In modern times, democratic governments which give a feeling of participation to the people in running their affairs at national, provincial, and local levels, have a much better chance of ensuring internal unity and cohesion than dictatorial or unrepresentative governments that are alienated from the people. Pakistans dismemberment in 1971 is a classic example of internal divisions leading to a military defeat. There are numerous other examples in the history of foreign powers encouraging internal dissensions in their adversaries through policies of divide and rule to bring them down on their knees.
Finally, a proactive foreign policy is critically important in any scheme of comprehensive national security. It is for good reason that foreign policy is called the first line of defense of a country. It is imperative that foreign policy is closely synchronized with the countrys political, economic, and security policies to form a coherent whole in the shape of a grand strategy in the service of national aims and interests. In short, a nation requires internal political stability and cohesion, economic strength, military muscle, and a proactive foreign policy in an optimum mix to ensure national security.

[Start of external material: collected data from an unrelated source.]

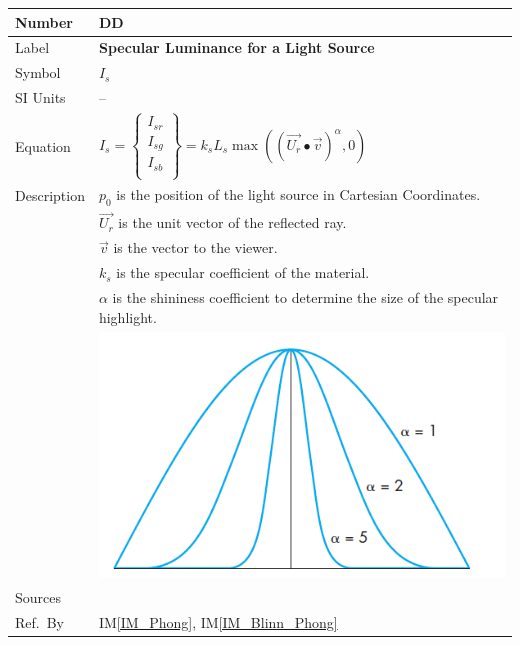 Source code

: \documentclass[12pt]{article}
\newcommand{\colAwidth}{0.13\textwidth}
\newcommand{\colBwidth}{0.82\textwidth}
\newcounter{defnum} %
\newcounter{datadefnum} %
\newcommand{\iref}[1]{IM\ref{#1}}
\begin{document}
\noindent
\begin{minipage}{\textwidth}
	\renewcommand*{\arraystretch}{1.5}
	\begin{tabular}{| p{\colAwidth} | p{\colBwidth}|}
		\hline
		\rowcolor[gray]{0.9}
		Number& DD{datadefnum}\thedatadefnum 
		\label{DD_Intensity_specular}\\
		\hline
		Label& \bf Specular Luminance for a Light Source\\
		\hline
		Symbol &$I_{s}$\\
		\hline
		SI Units & --\\
		\hline
		Equation&$I_{s} = \begin{Bmatrix}
		I_{sr} \\ I_{sg} \\ I_{sb} \\
		\end{Bmatrix} = k_{s}L_{s}\max((\vec{U_{r}}\bullet \vec{v})^\alpha, 0)
		$ \\
		\hline
		Description & $p_{0}$ is the position of the light source in Cartesian 
		Coordinates.
		\\
		& $\vec{U_{r}}$ is the unit vector of the reflected ray.\\
		& $\vec{v}$ is the vector to the viewer.\\
		& $k_{s}$ is the specular coefficient of the material.\\
		& $\alpha$ is the shininess coefficient to determine the size of the 
		specular highlight.\\
		& \includegraphics[]{./images/shininess-coefficient}\\
		\hline
		Sources& \cite{shreiner2012}\\
		\hline
		Ref.\ By & \iref{IM_Phong}, \iref{IM_Blinn_Phong}\\
		\hline
	\end{tabular}
\end{minipage}\\
\end{document}

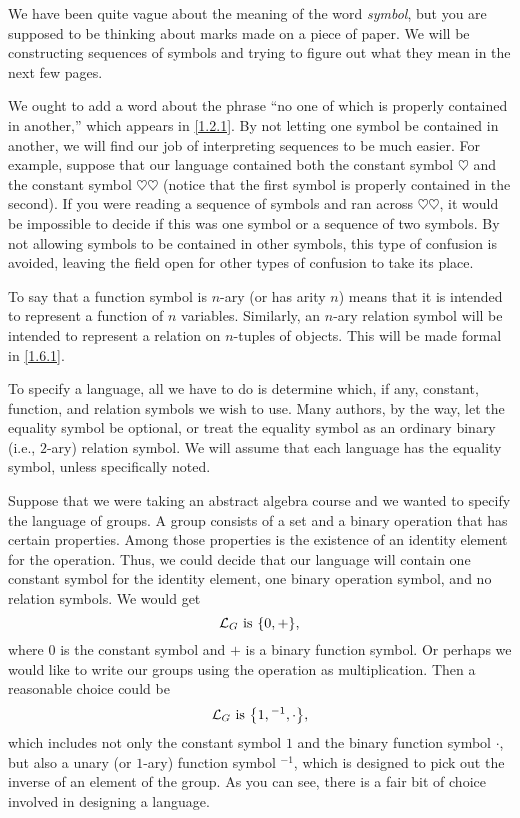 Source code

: \begin{note}
  We have been quite vague about the meaning of the word \emph{symbol}, but you are supposed to be thinking about marks made on a piece of paper.
  We will be constructing sequences of symbols and trying to figure out what they mean in the next few pages.

  We ought to add a word about the phrase ``no one of which is properly contained in another,'' which appears in \cref{1.2.1}.
  By not letting one symbol be contained in another, we will find our job of interpreting sequences to be much easier.
  For example, suppose that our language contained both the constant symbol \(\heartsuit\) and the constant symbol \(\heartsuit\heartsuit\)
  (notice that the first symbol is properly contained in the second).
  If you were reading a sequence of symbols and ran across \(\heartsuit\heartsuit\), it would be impossible to decide if this was one symbol or a sequence of two symbols.
  By not allowing symbols to be contained in other symbols, this type of confusion is avoided, leaving the field open for other types of confusion to take its place.

  To say that a function symbol is \(n\)-ary (or has arity \(n\)) means that it is intended to represent a function of \(n\) variables.
  Similarly, an \(n\)-ary relation symbol will be intended to represent a relation on \(n\)-tuples of objects.
  This will be made formal in \cref{1.6.1}.

  To specify a language, all we have to do is determine which, if any, constant, function, and relation symbols we wish to use.
  Many authors, by the way, let the equality symbol be optional, or treat the equality symbol as an ordinary binary (i.e., \(2\)-ary) relation symbol.
  We will assume that each language has the equality symbol, unless specifically noted.
\end{note}

\begin{eg}\label{1.2.2}
  Suppose that we were taking an abstract algebra course and we wanted to specify the language of groups.
  A group consists of a set and a binary operation that has certain properties.
  Among those properties is the existence of an identity element for the operation.
  Thus, we could decide that our language will contain one constant symbol for the identity element, one binary operation symbol, and no relation symbols.
  We would get
  \[
    \Lc_G \text{ is } \set{0, +},
  \]
  where \(0\) is the constant symbol and \(+\) is a binary function symbol.
  Or perhaps we would like to write our groups using the operation as multiplication.
  Then a reasonable choice could be
  \[
    \Lc_G \text{ is } \set{1, {}^{-1}, \cdot},
  \]
  which includes not only the constant symbol \(1\) and the binary function symbol \(\cdot\), but also a unary (or \(1\)-ary) function symbol \({}^{-1}\), which is designed to pick out the inverse of an element of the group.
  As you can see, there is a fair bit of choice involved in designing a language.
\end{eg}

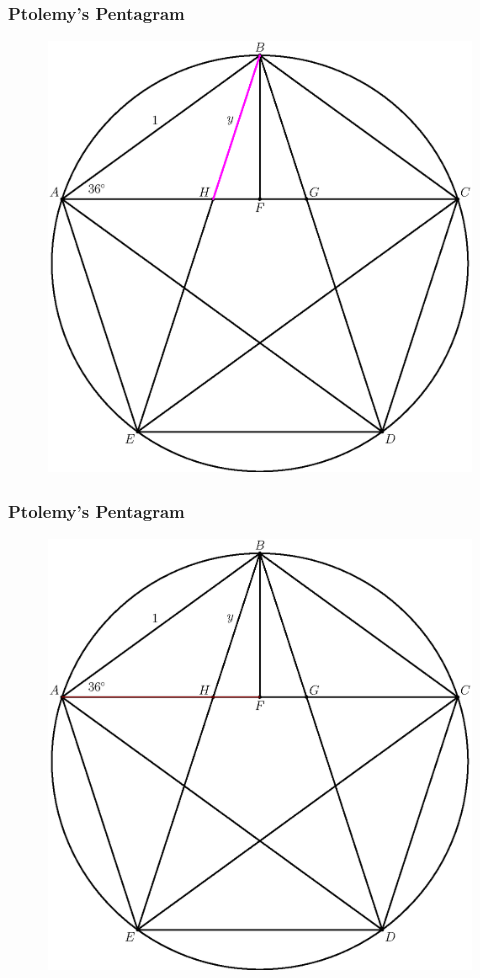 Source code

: \documentclass[xcolor=dvipsnames]{beamer}
\begin{document}
\begin{frame}
  \frametitle{Ptolemy's Pentagram}
    \begin{figure}[h]
    \includegraphics[scale=.6]{./ptolemy4.eps}
  \end{figure}
\end{frame}

\begin{frame}
  \frametitle{Ptolemy's Pentagram}
    \begin{figure}[h]
    \includegraphics[scale=.6]{./ptolemy1.eps}
  \end{figure}
\end{frame}
\end{document}

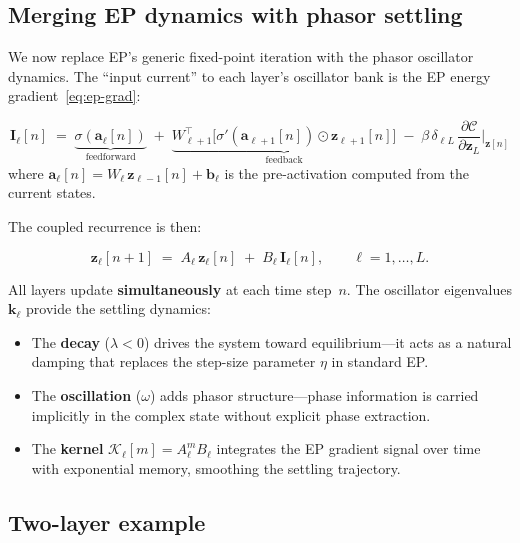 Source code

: \documentclass[11pt]{article}
\theoremstyle{definition}
\begin{document}
\subsection{Merging EP dynamics with phasor settling}

We now replace EP's generic fixed-point iteration with the phasor
oscillator dynamics.  The ``input current'' to each layer's oscillator
bank is the EP energy gradient~\eqref{eq:ep-grad}:

\begin{equation}\label{eq:coupled-drive}
  \bm{I}_\ell[n]
  \;=\;
  \underbrace{\sigma(\bm{a}_\ell[n])}_{\text{feedforward}}
  \;+\;
  \underbrace{
    W_{\ell+1}^{\!\top}
    \bigl[\sigma'(\bm{a}_{\ell+1}[n])\odot\bm{z}_{\ell+1}[n]\bigr]
  }_{\text{feedback}}
  \;-\;
  \beta\,\delta_{\ell L}\,
  \frac{\partial\mathcal{C}}{\partial\bm{z}_L}\bigg|_{\bm{z}[n]}
\end{equation}
where $\bm{a}_\ell[n]=W_\ell\,\bm{z}_{\ell-1}[n]+\bm{b}_\ell$ is
the pre-activation computed from the current states.

The coupled recurrence is then:

\begin{equation}\label{eq:coupled}
  \boxed{
  \bm{z}_\ell[n+1]
  \;=\;
  A_\ell\,\bm{z}_\ell[n]
  \;+\;
  B_\ell\,\bm{I}_\ell[n],
  \qquad \ell=1,\dots,L.
  }
\end{equation}

All layers update \textbf{simultaneously} at each time step~$n$.
The oscillator eigenvalues $\bm{k}_\ell$ provide the
settling dynamics:
\begin{itemize}
\item The \textbf{decay} ($\lambda<0$) drives the system toward
  equilibrium---it acts as a natural damping that replaces the step-size
  parameter $\eta$ in standard EP.
\item The \textbf{oscillation} ($\omega$) adds phasor structure---phase
  information is carried implicitly in the complex state without
  explicit phase extraction.
\item The \textbf{kernel} $\mathcal{K}_\ell[m]=A_\ell^m B_\ell$
  integrates the EP gradient signal over time with exponential memory,
  smoothing the settling trajectory.
\end{itemize}

\subsection{Two-layer example}
\end{document}

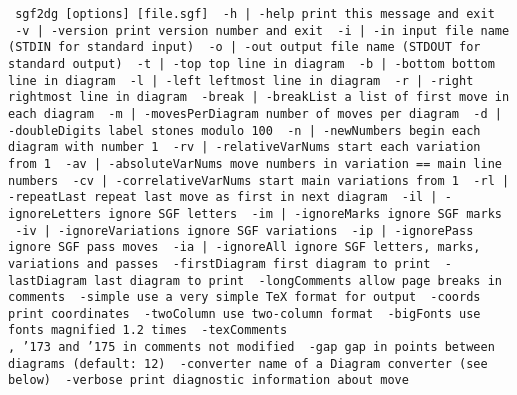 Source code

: \bigbreak
{\tt\parskip=0pt\parindent=5pt\obeylines\obeyspaces\hsize=400pt
\def\[{{\char'173}}
\def\]{{\char'175}}
sgf2dg [options] [file.sgf]
\medskip
\ -h | -help                print this message and exit
\ -v | -version             print version number and exit
\ -i | -in                  input file name (STDIN for standard input)
\ -o | -out                 output file name (STDOUT for standard output)
\ -t | -top                 top line in diagram
\ -b | -bottom              bottom line in diagram
\ -l | -left                leftmost line in diagram
\ -r | -right               rightmost line in diagram
\ -break | -breakList       a list of first move in each diagram
\ -m | -movesPerDiagram     number of moves per diagram
\ -d | -doubleDigits        label stones modulo 100
\ -n | -newNumbers          begin each diagram with number 1
\ -rv | -relativeVarNums    start each variation from 1
\ -av | -absoluteVarNums    move numbers in variation == main line numbers
\ -cv | -correlativeVarNums start main variations from 1 
\ -rl | -repeatLast         repeat last move as first in next diagram
\ -il | -ignoreLetters      ignore SGF letters
\ -im | -ignoreMarks        ignore SGF marks
\ -iv | -ignoreVariations   ignore SGF variations
\ -ip | -ignorePass         ignore SGF pass moves
\ -ia | -ignoreAll          ignore SGF letters, marks, variations and passes
\ -firstDiagram             first diagram to print
\ -lastDiagram              last diagram to print
\ -longComments             allow page breaks in comments
\ -simple                   use a very simple TeX format for output
\ -coords                   print coordinates
\ -twoColumn                use two-column format
\ -bigFonts                 use fonts magnified 1.2 times
\ -texComments              \\, \[ and \] in comments not modified
\ -gap                      gap in points between diagrams (default: 12)
\ -converter                name of a Diagram converter (see below)
\ -verbose                  print diagnostic information about move

\medskip}
\medskip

India poses an enduring and long-term threat to Pakistans security because it views the latter as a major obstacle in the realization of its overarching strategic goal of establishing its hegemony in the South Asia region. In addition, several disputes, especially the Kashmir dispute, have bedeviled the relations between two countries.
Unfortunately, Pakistan has not heeded the lessons of history and in facing this threat has relied primarily on military power to the neglect of other pillars of security especially political stability and rapid economic growth. It should therefore be a matter of great concern to Pakistans policymakers that, besides suffering from political instability, it is steadily falling behind India in economic and technological fields. For instance, according to the latest IMF forecast Indias GDP growth rate is projected to be 6.5 per cent in 2024 as against 2.0 per cent for Pakistan.
There is thus a dire need for structural economic and taxation reforms to accelerate Pakistans annual GDP growth rate to 7-8 per cent over the next few years with a view to enhancing the countrys prosperity and the peoples welfare and enabling it to successfully face the challenge posed by India.
For this purpose, it is imperative that Pakistan, besides other measures, should rapidly raise its national saving and investment rates and the tax-to-GDP ratio to above 25 per cent as against the current dismally low rates in these areas. Pakistan also needs to revamp its educational system to raise the literacy percentage to above 90 per cent and enhance its academic standards to international levels, especially in scientific and technological fields, within a short span of time.
There is no way Pakistan can attain these goals unless it assigns the highest priority to the goals of rapid economic growth and advancement in scientific and technological fields in terms of the allocation of national resources and the attention of the federal and provincial governments. Finally, in the interest of restoring political stability in the country all the political parties should join hands in strengthening democratic institutions so that national affairs are ultimately decided by the peoples representatives.